When ICD-10 was mentioned during the opening of the organization's 87th Annual Conference in New Orleans, the audience broke into spontaneous applause, Gordon said.
While ICD-10 will continue to be on the front burner for some time to come, the organization whose members are health information management professionals, there are two other critical initiatives already under way: Information governance and a national patient matching strategy.
Gordon talked with Healthcare IT News Tuesday from Ernest N. Morial Convention Center in New Orleans.
Q. What do you hear from AHIMA members about whether they're ready or not for ICD-10?
A. I don't think we've have this great turnout if they were all worried about ICD-10. Of course, out members are getting ready. I will say this: There was spontaneous applause and great fanfare when it was announced Monday. We were kicking off the convention and talking about ICD-10 would be here in just a few short days, and the audience broke into spontaneous applause. We are ready. Let's just do it.
They can see the limitations of ICD-9. It's been over 30 years. It's time to get a new classification. I think they're just saying: 'Come on! What's the problem? Let's go!'
Q: Is there a worry about it at all?
A: If they're worried, they're not talking to me about it. They are just saying, 'we're so happy it's coming. We're so happy it's coming.'
Q: Are you a little nervous about it?
A: Just excited. Great quality information leads to great healthcare. I think because we will have better codes, it will turn into better information. In turn, it will turn to better research, better patient outcomes, so, I am excited. I think our members are ready.
Q: Besides a smooth transition to ICD-10, what are AHIMA's other top priorities?
A: The big news at this year's convention that everybody is really excited about is we introduced last year in October the principles for information governance. And when we talk about information governance, we're really talking about information as a strategic asset. In order to do that you have to make sure it can be trusted – that it has integrity.
What's changed is that in the old days we had paper records, and you had your HIM professional overlooking paper, and really had control and could audit and look closely. Now we've got this plethora of electronic record systems. I think we had one hospital with hundreds of different systems of electronic health information.
Our goal is to work on how do you advance across the continuum. We are offering what we call a 'pulse rate,' just like a patient would come into the office, and they take your vital signs, this is a way to take a really short quiz, 'Where are we? How are we doing with our information governance?'
After the first of the year we will use information we have from 11 pilot sites – 39 different settings, everything from academic medical to RHIOs and HIEs and community hospitals. We are piloting our information governance model as well as our principles to get best practices, feedback. We will, then, with our adoption model take all that information and build it into a more robust model, which we're calling Health Right.

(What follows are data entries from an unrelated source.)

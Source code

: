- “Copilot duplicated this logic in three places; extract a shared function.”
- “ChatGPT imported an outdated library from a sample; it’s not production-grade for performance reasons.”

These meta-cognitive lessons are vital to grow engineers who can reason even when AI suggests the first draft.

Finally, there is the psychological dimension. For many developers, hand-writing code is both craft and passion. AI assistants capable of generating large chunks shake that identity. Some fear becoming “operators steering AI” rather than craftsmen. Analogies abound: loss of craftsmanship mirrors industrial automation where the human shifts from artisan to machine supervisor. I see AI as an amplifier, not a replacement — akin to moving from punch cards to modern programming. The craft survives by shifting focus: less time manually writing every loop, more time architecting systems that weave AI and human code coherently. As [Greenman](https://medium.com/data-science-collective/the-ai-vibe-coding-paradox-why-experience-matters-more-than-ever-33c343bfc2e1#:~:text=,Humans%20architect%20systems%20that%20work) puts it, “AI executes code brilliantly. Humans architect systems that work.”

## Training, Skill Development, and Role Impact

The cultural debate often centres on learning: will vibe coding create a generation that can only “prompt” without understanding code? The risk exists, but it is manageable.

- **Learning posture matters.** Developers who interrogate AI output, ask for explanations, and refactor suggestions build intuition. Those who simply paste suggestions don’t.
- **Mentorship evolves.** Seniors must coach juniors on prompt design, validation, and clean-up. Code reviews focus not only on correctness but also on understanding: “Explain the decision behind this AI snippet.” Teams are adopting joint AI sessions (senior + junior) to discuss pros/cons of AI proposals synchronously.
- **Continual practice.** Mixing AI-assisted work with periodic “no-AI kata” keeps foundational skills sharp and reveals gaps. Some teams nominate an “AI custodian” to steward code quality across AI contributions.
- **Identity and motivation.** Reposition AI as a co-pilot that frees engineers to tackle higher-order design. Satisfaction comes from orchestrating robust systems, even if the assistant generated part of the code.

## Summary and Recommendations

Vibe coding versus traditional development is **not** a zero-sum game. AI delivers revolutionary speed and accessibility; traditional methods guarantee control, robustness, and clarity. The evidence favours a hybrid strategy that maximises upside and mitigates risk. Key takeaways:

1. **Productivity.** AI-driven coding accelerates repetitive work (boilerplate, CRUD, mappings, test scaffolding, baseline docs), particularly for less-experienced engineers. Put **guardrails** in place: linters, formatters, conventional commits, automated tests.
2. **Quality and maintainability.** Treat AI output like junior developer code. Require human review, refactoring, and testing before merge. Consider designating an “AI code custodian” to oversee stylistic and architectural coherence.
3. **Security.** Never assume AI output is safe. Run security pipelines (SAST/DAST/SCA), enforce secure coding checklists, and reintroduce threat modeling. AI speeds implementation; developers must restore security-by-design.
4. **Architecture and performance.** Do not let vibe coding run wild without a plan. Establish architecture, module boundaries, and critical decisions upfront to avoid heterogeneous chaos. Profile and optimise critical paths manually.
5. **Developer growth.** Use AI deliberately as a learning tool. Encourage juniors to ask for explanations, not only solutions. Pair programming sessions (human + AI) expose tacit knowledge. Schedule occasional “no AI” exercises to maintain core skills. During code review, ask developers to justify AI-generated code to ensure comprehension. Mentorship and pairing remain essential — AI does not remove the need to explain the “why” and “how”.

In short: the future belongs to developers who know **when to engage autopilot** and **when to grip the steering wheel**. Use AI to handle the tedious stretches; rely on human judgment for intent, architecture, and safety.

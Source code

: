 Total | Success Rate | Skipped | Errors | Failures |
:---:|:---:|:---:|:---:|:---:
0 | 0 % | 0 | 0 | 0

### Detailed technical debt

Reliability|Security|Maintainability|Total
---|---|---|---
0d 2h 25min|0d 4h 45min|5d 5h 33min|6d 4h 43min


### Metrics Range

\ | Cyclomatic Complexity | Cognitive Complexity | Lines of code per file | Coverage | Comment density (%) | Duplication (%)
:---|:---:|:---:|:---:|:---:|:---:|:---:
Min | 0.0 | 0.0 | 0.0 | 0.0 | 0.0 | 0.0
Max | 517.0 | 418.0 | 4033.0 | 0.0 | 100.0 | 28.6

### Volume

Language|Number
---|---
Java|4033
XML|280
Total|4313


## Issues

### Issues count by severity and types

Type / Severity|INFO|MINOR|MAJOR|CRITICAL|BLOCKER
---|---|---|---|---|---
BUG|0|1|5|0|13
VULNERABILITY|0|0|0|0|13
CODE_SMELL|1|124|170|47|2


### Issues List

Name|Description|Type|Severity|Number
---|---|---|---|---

Q: Not for clinical information alone?
A: Because information really is a strategic asset, the way you collect it, you store it, you use it, it's not just for your clinical information. It should be for your revenue cycle information. It should be for information in your HR department. And, your business partners. It's just like water. If water is corrupt one place, and you pass it along, it's going to be corrupted another place. We feel information is the same way. So, we want to make sure that information throughout the healthcare continuum and within the hospital, not just the clinical information can be trusted.